Friday, August 14, 2009


I’ve returned home after spending ten days in your country. I was there basically as your guest. My objective was to see the G! Festival and Ólavsøka and collect as much audio and video as I could for my podcast and other projects.
I knew I would see some spectacular landscapes and hear some great music, and my expectations were met or exceeded at nearly every turn. But I’m not sure I was prepared for the openness and kindness shown to me, a complete stranger in your country.
For a week and a half, you humored my stupid questions, tried not to roll your eyes as I locked car doors out of habit, and suppressed your smirks as I tentatively nibbled on my first bites of whale meat. You invited me into your homes to eat. You sat me down and told me stories of the recent past when there was no TV or radio in the Faroes. You played me your music in private concerts and massive sing-alongs. You told me about the sagas and legends that make up your history. You let me take part in some of your oldest traditions and were patient as I tried to master the steps of one of the simplest folk dances in the world. You made me feel at home even though I was on a tiny set of islands 8,000 miles from where I live.

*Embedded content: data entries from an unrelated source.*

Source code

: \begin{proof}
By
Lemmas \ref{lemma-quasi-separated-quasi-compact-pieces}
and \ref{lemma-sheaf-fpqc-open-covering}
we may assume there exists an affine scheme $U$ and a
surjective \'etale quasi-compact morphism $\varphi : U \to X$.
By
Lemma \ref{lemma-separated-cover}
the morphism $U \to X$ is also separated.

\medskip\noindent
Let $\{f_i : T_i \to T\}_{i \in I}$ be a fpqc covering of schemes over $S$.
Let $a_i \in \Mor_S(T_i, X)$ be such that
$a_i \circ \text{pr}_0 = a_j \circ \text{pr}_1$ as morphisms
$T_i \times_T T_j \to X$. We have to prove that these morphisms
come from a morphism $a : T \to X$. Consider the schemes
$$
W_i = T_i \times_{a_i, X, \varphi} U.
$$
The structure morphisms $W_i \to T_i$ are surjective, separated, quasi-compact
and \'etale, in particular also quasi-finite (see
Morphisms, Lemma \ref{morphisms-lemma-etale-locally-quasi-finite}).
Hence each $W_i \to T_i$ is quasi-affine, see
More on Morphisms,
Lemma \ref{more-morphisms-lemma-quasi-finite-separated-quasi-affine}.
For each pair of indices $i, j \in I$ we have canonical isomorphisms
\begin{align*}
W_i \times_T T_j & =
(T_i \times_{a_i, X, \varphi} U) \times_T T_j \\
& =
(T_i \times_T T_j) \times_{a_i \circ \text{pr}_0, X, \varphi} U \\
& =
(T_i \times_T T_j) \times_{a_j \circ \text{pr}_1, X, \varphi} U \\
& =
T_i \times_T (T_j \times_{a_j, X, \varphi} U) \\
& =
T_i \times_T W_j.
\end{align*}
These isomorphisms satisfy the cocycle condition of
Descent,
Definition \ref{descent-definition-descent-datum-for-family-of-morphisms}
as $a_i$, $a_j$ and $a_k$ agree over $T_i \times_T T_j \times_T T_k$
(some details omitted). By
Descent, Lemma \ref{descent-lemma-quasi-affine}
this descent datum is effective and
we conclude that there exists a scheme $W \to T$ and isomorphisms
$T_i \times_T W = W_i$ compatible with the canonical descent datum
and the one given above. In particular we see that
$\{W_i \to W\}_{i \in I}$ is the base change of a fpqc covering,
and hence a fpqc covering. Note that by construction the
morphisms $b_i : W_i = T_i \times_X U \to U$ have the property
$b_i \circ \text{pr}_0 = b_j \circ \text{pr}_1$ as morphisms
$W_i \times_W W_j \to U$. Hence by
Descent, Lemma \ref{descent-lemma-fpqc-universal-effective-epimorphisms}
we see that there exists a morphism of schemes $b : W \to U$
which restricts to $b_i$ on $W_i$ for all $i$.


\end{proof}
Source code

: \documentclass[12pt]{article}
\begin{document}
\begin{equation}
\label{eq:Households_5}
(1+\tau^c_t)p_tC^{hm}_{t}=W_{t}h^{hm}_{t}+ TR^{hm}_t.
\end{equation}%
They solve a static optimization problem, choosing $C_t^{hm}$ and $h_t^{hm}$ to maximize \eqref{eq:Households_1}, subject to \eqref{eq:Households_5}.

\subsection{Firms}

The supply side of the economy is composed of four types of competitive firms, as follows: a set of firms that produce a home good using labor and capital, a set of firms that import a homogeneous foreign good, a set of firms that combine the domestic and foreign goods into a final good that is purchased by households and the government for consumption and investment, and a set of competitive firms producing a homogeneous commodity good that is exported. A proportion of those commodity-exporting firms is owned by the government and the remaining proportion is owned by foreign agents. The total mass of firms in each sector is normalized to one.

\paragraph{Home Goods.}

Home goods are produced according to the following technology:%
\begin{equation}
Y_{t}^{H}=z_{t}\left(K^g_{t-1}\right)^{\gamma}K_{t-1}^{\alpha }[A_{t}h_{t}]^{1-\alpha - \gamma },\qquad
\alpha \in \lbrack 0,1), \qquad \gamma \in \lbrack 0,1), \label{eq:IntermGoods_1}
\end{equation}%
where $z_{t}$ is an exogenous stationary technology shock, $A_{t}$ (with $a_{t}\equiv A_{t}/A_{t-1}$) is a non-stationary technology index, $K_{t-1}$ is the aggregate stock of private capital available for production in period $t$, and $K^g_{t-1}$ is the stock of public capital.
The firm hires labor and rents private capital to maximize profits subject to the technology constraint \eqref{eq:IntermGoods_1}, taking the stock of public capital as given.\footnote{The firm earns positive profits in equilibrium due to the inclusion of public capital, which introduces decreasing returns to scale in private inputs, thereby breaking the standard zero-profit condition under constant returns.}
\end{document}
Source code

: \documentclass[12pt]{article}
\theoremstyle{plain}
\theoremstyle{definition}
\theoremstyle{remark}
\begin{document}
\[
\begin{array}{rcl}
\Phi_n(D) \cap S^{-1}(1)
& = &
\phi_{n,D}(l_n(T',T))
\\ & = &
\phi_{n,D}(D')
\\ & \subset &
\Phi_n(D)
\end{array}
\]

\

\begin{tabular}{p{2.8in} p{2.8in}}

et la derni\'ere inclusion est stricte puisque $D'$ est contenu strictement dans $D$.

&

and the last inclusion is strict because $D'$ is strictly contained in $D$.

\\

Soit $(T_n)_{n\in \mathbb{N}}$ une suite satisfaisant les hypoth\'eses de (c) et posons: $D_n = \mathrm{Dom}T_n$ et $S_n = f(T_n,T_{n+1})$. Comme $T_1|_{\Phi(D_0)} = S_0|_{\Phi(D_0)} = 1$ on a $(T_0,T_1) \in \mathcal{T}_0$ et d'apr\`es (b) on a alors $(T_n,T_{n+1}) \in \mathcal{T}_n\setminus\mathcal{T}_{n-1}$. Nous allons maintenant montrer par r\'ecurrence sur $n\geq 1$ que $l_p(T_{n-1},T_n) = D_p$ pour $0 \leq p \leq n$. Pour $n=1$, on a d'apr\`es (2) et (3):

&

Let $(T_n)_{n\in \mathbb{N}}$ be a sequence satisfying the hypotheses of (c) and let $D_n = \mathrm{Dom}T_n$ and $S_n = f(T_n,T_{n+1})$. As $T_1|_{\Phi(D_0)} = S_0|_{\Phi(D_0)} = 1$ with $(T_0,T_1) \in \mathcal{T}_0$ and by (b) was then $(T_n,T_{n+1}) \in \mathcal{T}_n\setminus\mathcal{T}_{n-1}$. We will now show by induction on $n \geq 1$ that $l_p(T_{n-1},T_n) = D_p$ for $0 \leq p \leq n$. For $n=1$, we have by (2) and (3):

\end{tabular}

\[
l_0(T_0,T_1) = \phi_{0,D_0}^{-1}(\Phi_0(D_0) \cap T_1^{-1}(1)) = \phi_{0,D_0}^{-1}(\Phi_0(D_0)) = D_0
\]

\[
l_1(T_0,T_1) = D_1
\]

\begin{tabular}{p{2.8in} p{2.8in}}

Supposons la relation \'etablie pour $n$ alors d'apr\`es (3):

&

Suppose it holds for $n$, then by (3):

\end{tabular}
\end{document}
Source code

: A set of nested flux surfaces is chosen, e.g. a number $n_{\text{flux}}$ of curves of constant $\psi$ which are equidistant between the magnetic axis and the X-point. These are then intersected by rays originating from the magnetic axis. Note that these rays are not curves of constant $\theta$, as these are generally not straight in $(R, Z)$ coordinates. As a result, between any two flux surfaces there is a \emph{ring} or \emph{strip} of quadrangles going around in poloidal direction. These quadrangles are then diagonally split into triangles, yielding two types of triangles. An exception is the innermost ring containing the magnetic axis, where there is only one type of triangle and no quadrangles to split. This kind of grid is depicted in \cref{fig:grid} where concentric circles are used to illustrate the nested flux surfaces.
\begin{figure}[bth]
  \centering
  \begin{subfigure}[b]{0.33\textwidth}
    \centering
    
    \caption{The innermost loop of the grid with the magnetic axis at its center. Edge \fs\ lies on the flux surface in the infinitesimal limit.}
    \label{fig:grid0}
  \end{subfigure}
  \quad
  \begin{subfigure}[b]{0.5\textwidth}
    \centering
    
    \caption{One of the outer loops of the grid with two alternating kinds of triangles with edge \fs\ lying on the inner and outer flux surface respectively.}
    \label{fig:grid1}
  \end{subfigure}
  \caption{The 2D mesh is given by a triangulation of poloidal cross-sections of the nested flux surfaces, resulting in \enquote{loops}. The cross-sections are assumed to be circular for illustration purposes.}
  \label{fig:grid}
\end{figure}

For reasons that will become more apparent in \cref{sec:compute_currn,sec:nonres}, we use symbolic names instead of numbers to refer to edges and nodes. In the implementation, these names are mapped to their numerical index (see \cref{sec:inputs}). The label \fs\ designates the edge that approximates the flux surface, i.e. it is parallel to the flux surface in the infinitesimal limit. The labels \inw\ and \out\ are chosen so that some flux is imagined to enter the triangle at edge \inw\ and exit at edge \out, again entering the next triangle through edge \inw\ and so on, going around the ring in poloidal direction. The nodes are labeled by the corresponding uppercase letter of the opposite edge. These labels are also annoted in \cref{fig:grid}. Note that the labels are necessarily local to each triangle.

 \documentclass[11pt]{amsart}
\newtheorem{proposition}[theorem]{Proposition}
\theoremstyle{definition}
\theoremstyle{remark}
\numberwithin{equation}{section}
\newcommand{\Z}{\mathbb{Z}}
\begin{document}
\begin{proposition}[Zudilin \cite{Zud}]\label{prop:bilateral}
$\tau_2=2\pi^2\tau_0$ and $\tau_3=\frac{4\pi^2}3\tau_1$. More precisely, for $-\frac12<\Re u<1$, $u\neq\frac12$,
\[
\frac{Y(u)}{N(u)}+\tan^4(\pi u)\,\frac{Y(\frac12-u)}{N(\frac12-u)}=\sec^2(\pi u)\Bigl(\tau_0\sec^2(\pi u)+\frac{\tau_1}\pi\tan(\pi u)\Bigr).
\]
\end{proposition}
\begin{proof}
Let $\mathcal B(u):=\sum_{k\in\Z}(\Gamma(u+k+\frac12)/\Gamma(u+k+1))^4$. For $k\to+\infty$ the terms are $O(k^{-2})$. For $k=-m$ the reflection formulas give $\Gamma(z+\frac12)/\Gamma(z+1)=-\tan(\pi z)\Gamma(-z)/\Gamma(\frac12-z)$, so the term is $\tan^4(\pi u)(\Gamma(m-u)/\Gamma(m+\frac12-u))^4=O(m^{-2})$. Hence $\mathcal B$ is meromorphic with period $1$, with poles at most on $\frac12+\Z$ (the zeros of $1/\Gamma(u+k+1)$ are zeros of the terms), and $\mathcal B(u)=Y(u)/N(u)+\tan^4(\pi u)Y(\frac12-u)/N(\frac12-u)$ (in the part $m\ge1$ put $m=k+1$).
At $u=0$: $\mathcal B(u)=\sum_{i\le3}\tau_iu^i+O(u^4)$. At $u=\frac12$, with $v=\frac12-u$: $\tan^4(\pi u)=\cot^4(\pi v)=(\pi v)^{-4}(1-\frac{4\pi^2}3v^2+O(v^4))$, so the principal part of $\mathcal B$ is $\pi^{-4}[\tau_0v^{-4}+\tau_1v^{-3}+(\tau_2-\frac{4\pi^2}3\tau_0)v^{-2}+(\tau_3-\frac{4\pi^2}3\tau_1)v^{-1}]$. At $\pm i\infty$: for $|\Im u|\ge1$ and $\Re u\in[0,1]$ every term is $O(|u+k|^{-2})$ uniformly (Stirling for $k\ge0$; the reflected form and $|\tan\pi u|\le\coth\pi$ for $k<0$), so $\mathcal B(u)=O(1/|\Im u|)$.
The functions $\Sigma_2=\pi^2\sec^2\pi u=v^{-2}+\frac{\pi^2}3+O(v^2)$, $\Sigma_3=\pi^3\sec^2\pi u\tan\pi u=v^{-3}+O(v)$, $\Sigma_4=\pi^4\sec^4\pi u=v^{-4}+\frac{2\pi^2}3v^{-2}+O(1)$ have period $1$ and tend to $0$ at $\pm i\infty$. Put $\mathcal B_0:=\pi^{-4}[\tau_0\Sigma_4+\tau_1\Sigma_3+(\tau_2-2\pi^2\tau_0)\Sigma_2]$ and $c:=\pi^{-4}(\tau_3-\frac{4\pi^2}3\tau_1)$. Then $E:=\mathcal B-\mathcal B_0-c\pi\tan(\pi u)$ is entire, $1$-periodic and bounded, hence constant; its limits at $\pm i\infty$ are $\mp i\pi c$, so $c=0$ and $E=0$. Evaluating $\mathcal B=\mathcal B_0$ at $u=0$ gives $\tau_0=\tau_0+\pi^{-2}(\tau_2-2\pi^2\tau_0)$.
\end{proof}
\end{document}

In short, you were kind to me. And I was deeply moved by that kindness.
While you gave so much to me, you only asked one thing in return: you wanted to know why I was interested in your country and what I thought of it now that I was there.
I found the second question a bit odd at first. Who cares what I think? I’m just some guy. But then I remembered that I’m a loyal subscriber to The Economist because I’m interested in how foreigners view America. So perhaps an outsider is sometimes useful to help someone see something familiar in a new way.
With that in mind, I guess I should answer your question: what did I think of your country?
As you can probably already tell, I think it’s amazing. I think the geography is perhaps the most beautiful in the world, and the people are friendly in a way I’ve never seen anywhere else. And the pace of life there is something unique in the developed world. You have more time to talk to your friends and neighbors, more time to stop and notice how the colors on the mountains have changed now that the sun has changed positions, more time to think.
I’m sure you take these things pretty much for granted, just as everyone takes the good things about their home for granted. And I’m sure there are things about your home that drive you insane: the small size that can produce a claustrophobic feeling, the lack of big city zing. That’s understandable, but please never forget that you live in one of the most unique and distinct places on Earth. In a world that’s becoming more and more homogenized, you’ve found a way to engage the outside while still preserving what’s important to you: your language, history, and traditions.
I’ve been home from the Faroes for about two weeks now, and I’m still processing all I saw and heard while I was there. But let me at least say “thank you” to those of you who made me feel so welcome and so at home. I will never forget this experience.
Takk fyri. I hope we meet again soon, be it on your shores or on mine.



Friday, August 07, 2009


I'm alive and well and home from the Faroes. To answer some of your questions: Yes, it was just as amazing as I thought it would be and, yes, I miss it dearly now that I'm gone and, yes, I hope I can return in the near future.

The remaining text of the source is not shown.